What is needed> Reproduce exactly the lines that run from the start of the records below to the line with "## 🌩️ What is Amaani?", inclusive.

Stored records
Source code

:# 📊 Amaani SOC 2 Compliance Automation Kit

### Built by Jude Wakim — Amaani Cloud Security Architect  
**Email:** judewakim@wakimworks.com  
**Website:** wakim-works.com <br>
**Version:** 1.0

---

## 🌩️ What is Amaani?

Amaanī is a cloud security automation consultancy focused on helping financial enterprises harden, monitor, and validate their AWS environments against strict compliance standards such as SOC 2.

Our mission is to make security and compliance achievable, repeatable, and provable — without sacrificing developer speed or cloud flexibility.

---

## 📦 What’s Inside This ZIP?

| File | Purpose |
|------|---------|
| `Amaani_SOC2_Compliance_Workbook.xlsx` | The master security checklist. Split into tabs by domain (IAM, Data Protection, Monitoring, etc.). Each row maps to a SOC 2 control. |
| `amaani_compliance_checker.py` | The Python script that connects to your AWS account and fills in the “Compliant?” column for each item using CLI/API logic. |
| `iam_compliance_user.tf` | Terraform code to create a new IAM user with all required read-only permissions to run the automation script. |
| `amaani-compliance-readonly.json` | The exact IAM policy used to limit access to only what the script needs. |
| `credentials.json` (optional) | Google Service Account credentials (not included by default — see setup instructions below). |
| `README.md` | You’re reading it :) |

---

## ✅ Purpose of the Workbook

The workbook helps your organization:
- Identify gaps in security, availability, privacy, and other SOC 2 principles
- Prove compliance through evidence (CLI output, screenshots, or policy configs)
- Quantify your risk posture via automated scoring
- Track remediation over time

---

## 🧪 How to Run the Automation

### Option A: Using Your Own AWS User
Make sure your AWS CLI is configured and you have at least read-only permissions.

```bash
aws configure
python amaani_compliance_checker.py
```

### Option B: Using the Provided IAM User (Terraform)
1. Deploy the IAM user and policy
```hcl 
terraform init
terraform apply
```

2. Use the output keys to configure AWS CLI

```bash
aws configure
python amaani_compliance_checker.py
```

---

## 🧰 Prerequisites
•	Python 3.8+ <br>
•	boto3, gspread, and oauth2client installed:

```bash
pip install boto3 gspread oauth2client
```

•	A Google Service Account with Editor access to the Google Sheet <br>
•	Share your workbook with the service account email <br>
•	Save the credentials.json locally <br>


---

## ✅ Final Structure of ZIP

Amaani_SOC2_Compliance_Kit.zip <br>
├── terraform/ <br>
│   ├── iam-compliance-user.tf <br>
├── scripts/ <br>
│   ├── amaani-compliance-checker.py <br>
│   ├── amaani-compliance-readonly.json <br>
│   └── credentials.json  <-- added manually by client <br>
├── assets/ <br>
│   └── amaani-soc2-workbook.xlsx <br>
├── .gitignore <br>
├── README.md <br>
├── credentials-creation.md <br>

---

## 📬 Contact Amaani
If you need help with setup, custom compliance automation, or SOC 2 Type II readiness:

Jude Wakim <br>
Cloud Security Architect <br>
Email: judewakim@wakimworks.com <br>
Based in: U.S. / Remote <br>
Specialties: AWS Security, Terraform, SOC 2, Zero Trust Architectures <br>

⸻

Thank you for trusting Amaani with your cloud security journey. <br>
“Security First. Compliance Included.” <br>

Solution to this task>
Source code

:# 📊 Amaani SOC 2 Compliance Automation Kit

### Built by Jude Wakim — Amaani Cloud Security Architect  
**Email:** judewakim@wakimworks.com  
**Website:** wakim-works.com <br>
**Version:** 1.0

---

## 🌩️ What is Amaani?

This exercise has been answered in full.